To increase the accuracy of the results, Nuhfer (2015) recommends performing a question by question comparison of KS responses, rather than taking the mean for each student. We felt it fell outside the scope of this study, as we were interested in the overall effect of all the measures implemented (rubrics, assignments, WI and feedback). However, the responses to the KS have also been analyzed by section -these have been reported in (Lopez-Ozieblo, 2021). We found an increase in confidence in four out of the five areas: ‘Demonstrating knowledge of the topic you are writing about’, ‘Language use’, ‘Evaluating knowledge and your research’ and ‘Understanding the assessment criteria’. Students still seemed to struggle with ‘Structuring the text’, as reported above.

3.2. Assignment Grades: 2018 versus 2017 results

In 2018, the final assignments were evaluated following the rubrics available in https://englishpolyu.wixsite.com/renialopez/academic-writing. The 2017 assignments had been evaluated following less detailed rubrics, although covering the same evaluating criteria.
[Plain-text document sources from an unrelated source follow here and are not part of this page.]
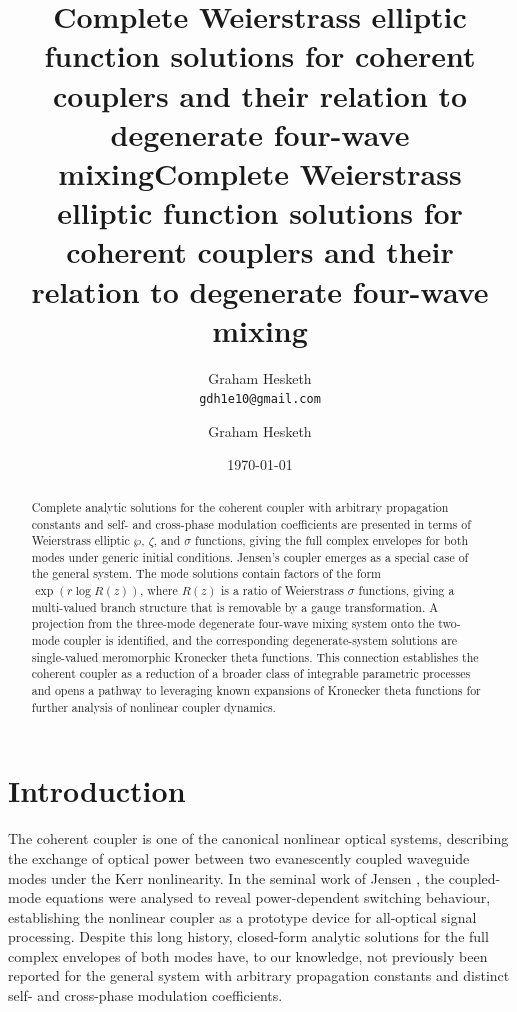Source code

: \documentclass[11pt,a4paper]{article}
\numberwithin{equation}{section}
\begin{document}
\ifpreprint
  \title{Complete Weierstrass elliptic function solutions for coherent couplers and their relation to degenerate four-wave mixing}
  \author{Graham Hesketh \\
  \small \texttt{gdh1e10@gmail.com}}
  \date{\today}
  \maketitle
\else
  \title{Complete Weierstrass elliptic function solutions for coherent couplers and their relation to degenerate four-wave mixing}
  
  \author{Graham Hesketh}


\fi


\begin{abstract}
Complete analytic solutions for the coherent coupler with arbitrary propagation constants and self- and cross-phase modulation coefficients are presented in terms of Weierstrass elliptic $\wp$, $\zeta$, and $\sigma$ functions, giving the full complex envelopes for both modes under generic initial conditions. 
Jensen's coupler emerges as a special case of the general system. 
The mode solutions contain factors of the form $\exp(r\log R(z))$, where $R(z)$ is a ratio of Weierstrass $\sigma$ functions, giving a multi-valued branch structure that is removable by a gauge transformation. 
A projection from the three-mode degenerate four-wave mixing system onto the two-mode coupler is identified, and the corresponding degenerate-system solutions are single-valued meromorphic Kronecker theta functions. 
This connection establishes the coherent coupler as a reduction of a broader class of integrable parametric processes and opens a pathway to leveraging known expansions of Kronecker theta functions for further analysis of nonlinear coupler dynamics.
\end{abstract}



\section{Introduction}

The coherent coupler is one of the canonical nonlinear optical systems, describing the exchange of optical power between two evanescently coupled waveguide modes under the Kerr nonlinearity. 
In the seminal work of Jensen \cite{jensenNonlinearCoherentCoupler1982}, the coupled-mode equations were analysed to reveal power-dependent switching behaviour, establishing the nonlinear coupler as a prototype device for all-optical signal processing. 
Despite this long history, closed-form analytic solutions for the full complex envelopes of both modes have, to our knowledge, not previously been reported for the general system with arbitrary propagation constants and distinct self- and cross-phase modulation coefficients.
\end{document}
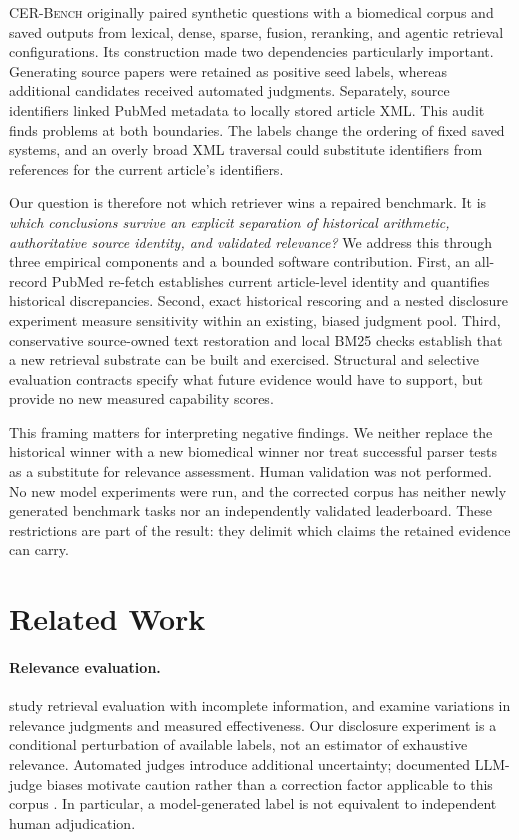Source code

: \documentclass{article}
\newcommand{\cer}{\textsc{CER-Bench}\xspace}
\begin{document}
\cer originally paired synthetic questions with a biomedical corpus and saved outputs from lexical, dense, sparse, fusion, reranking, and agentic retrieval configurations. Its construction made two dependencies particularly important. Generating source papers were retained as positive seed labels, whereas additional candidates received automated judgments. Separately, source identifiers linked PubMed metadata to locally stored article XML. This audit finds problems at both boundaries. The labels change the ordering of fixed saved systems, and an overly broad XML traversal could substitute identifiers from references for the current article's identifiers.

Our question is therefore not which retriever wins a repaired benchmark. It is \emph{which conclusions survive an explicit separation of historical arithmetic, authoritative source identity, and validated relevance?} We address this through three empirical components and a bounded software contribution. First, an all-record PubMed re-fetch establishes current article-level identity and quantifies historical discrepancies. Second, exact historical rescoring and a nested disclosure experiment measure sensitivity within an existing, biased judgment pool. Third, conservative source-owned text restoration and local BM25 checks establish that a new retrieval substrate can be built and exercised. Structural and selective evaluation contracts specify what future evidence would have to support, but provide no new measured capability scores.

This framing matters for interpreting negative findings. We neither replace the historical winner with a new biomedical winner nor treat successful parser tests as a substitute for relevance assessment. Human validation was not performed. No new model experiments were run, and the corrected corpus has neither newly generated benchmark tasks nor an independently validated leaderboard. These restrictions are part of the result: they delimit which claims the retained evidence can carry.

\section{Related Work}
\paragraph{Relevance evaluation.}
\citet{buckley2004incomplete} study retrieval evaluation with incomplete information, and \citet{voorhees2000judgments} examine variations in relevance judgments and measured effectiveness. Our disclosure experiment is a conditional perturbation of available labels, not an estimator of exhaustive relevance. Automated judges introduce additional uncertainty; documented LLM-judge biases motivate caution rather than a correction factor applicable to this corpus \citep{zheng2023judge}. In particular, a model-generated label is not equivalent to independent human adjudication.
\end{document}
In 2017 there had been 61 students but only 59 final assignments were graded (the others there were found to contain plagiarized extracts and were not graded). In 2018 there were 29 final assignments submitted.

To compare these two distributions we treated them as independent, as the students were completely different, and planned to carry out an independent t-test to compare the two means. The assumptions needed for calculating a t-test are that: the dependent variable (the percentage grades with equal intervals between each grade point) should be measured in interval-level measurements, the data should be independent, normally distributed and groups should have equal variances. If this latter assumption is not met, it would be necessary to use either the Welch procedure or robust methods and should the distribution not be normal then robust procedures with means trimming or bootstrapping would need to be employed.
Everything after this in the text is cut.